За прошедшее время краски поблекли, а висевшие над головой голые ветки выросшего дерева напоминали руки скелета. Остались только железные украшения, хотя — Эгар прищурился — двух-трех талисманов все же не хватало. Похоже, их украли за прошедший год.

— Воронакские негодяи, — пробормотал он.

Других здесь не бывает, только разведчики с юга. Он видел могильные обереги воронаков в ихелтетских музеях, но никогда не мог вразумительно объяснить, почему это вызывает у него такую злость.

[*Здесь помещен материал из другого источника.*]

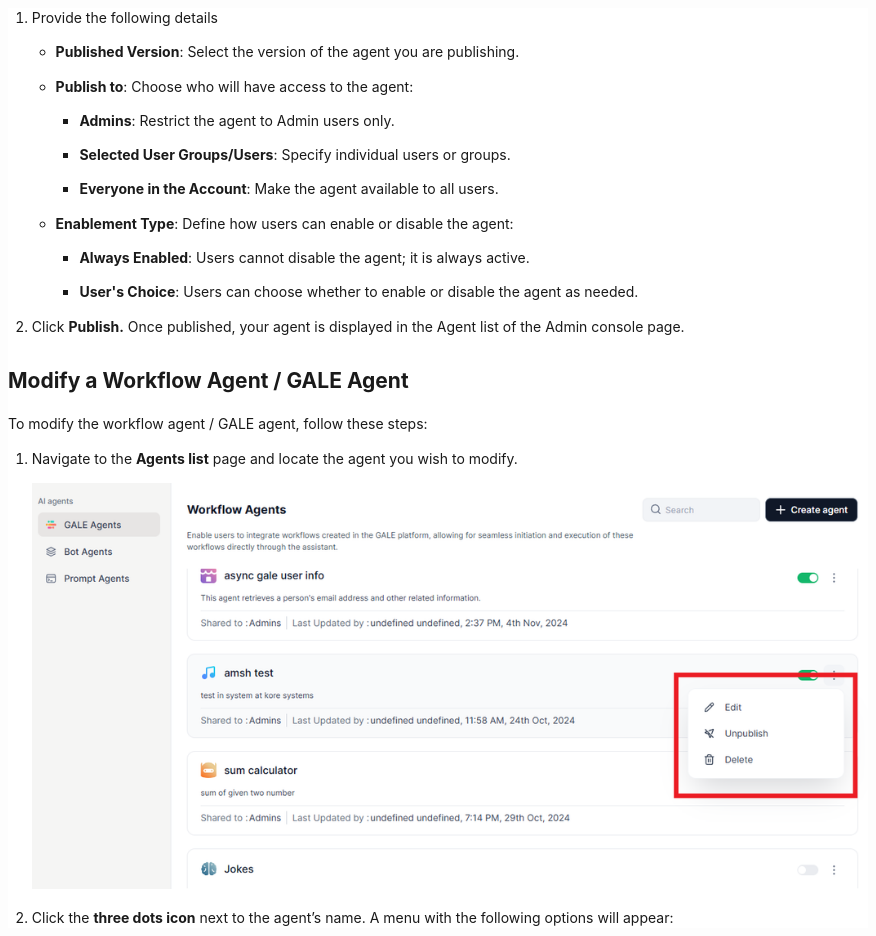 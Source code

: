1.  Provide the following details

    -   **Published Version**: Select the version of the agent you are
        publishing.

    -   **Publish to**: Choose who will have access to the agent:

        -   **Admins**: Restrict the agent to Admin users only.

        -   **Selected User Groups/Users**: Specify individual users or groups.

        -   **Everyone in the Account**: Make the agent available to all users.

    -   **Enablement Type**: Define how users can enable or disable the agent:

        -   **Always Enabled**: Users cannot disable the agent; it is always
            active.

        -   **User's Choice**: Users can choose whether to enable or disable the
            agent as needed.

2.  Click **Publish.** Once published, your agent is displayed in the Agent list
    of the Admin console page.

##  Modify a Workflow Agent / GALE Agent

To modify the workflow agent / GALE agent, follow these steps:

1.  Navigate to the **Agents list** page and locate the agent you wish to
    modify.  
    
    ![](images/modify_agent.png)

2.  Click the **three dots icon** next to the agent’s name. A menu with the
    following options will appear:
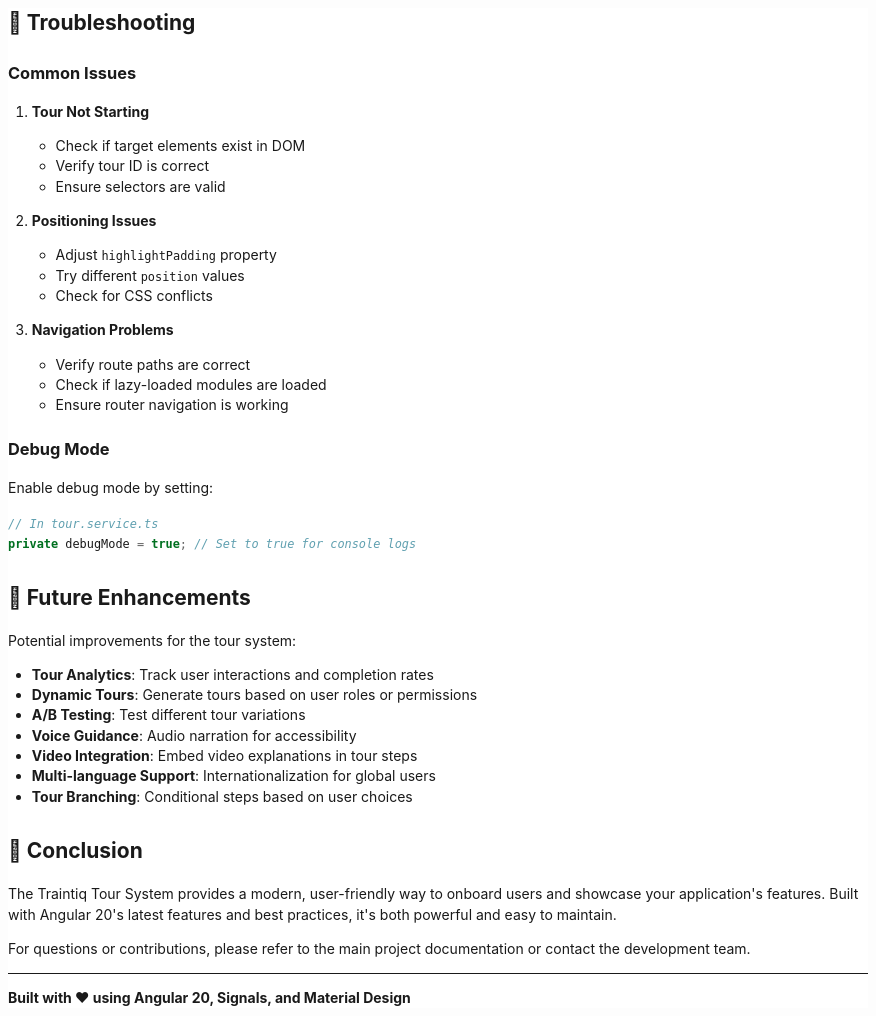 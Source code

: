 ## 🚨 Troubleshooting

### Common Issues

1. **Tour Not Starting**
   - Check if target elements exist in DOM
   - Verify tour ID is correct
   - Ensure selectors are valid

2. **Positioning Issues**
   - Adjust `highlightPadding` property
   - Try different `position` values
   - Check for CSS conflicts

3. **Navigation Problems**
   - Verify route paths are correct
   - Check if lazy-loaded modules are loaded
   - Ensure router navigation is working

### Debug Mode

Enable debug mode by setting:
```typescript
// In tour.service.ts
private debugMode = true; // Set to true for console logs
```

## 🎯 Future Enhancements

Potential improvements for the tour system:

- **Tour Analytics**: Track user interactions and completion rates
- **Dynamic Tours**: Generate tours based on user roles or permissions
- **A/B Testing**: Test different tour variations
- **Voice Guidance**: Audio narration for accessibility
- **Video Integration**: Embed video explanations in tour steps
- **Multi-language Support**: Internationalization for global users
- **Tour Branching**: Conditional steps based on user choices

## 🎉 Conclusion

The Traintiq Tour System provides a modern, user-friendly way to onboard users and showcase your application's features. Built with Angular 20's latest features and best practices, it's both powerful and easy to maintain.

For questions or contributions, please refer to the main project documentation or contact the development team.

---

**Built with ❤️ using Angular 20, Signals, and Material Design**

В империи терпимо относились к другим верованиям, но за этой терпимостью ощущалось высокомерное превосходство цивилизованных сторонников Откровения. В конечном счете им было наплевать на чужие чувства, и его это неизменно бесило.

Ладно, давай-ка займемся делом.

Он оставил коня пощипывать травку невдалеке от могилы, откупорил привезенную с собой фляжку с рисовым вином и, держа ее в руке, постоял над могилой.

— Привет, отец, — вслух сказал Эгар. — Принес тебе кое-что особенное.

Ответом ему был лишь порыв ветра.

— Хорошая штука. Я только ее на юге и пил. В таверне, что возле бухты, рядом с домом Имраны. Тебе бы там тоже понравилось. Место шумное, много парней с верфи, а они любят строить из себя героев. Дверь откроешь — и перед тобой море. — Он помолчал, глядя на каменную пирамидку. — Хотел бы я показать тебе море.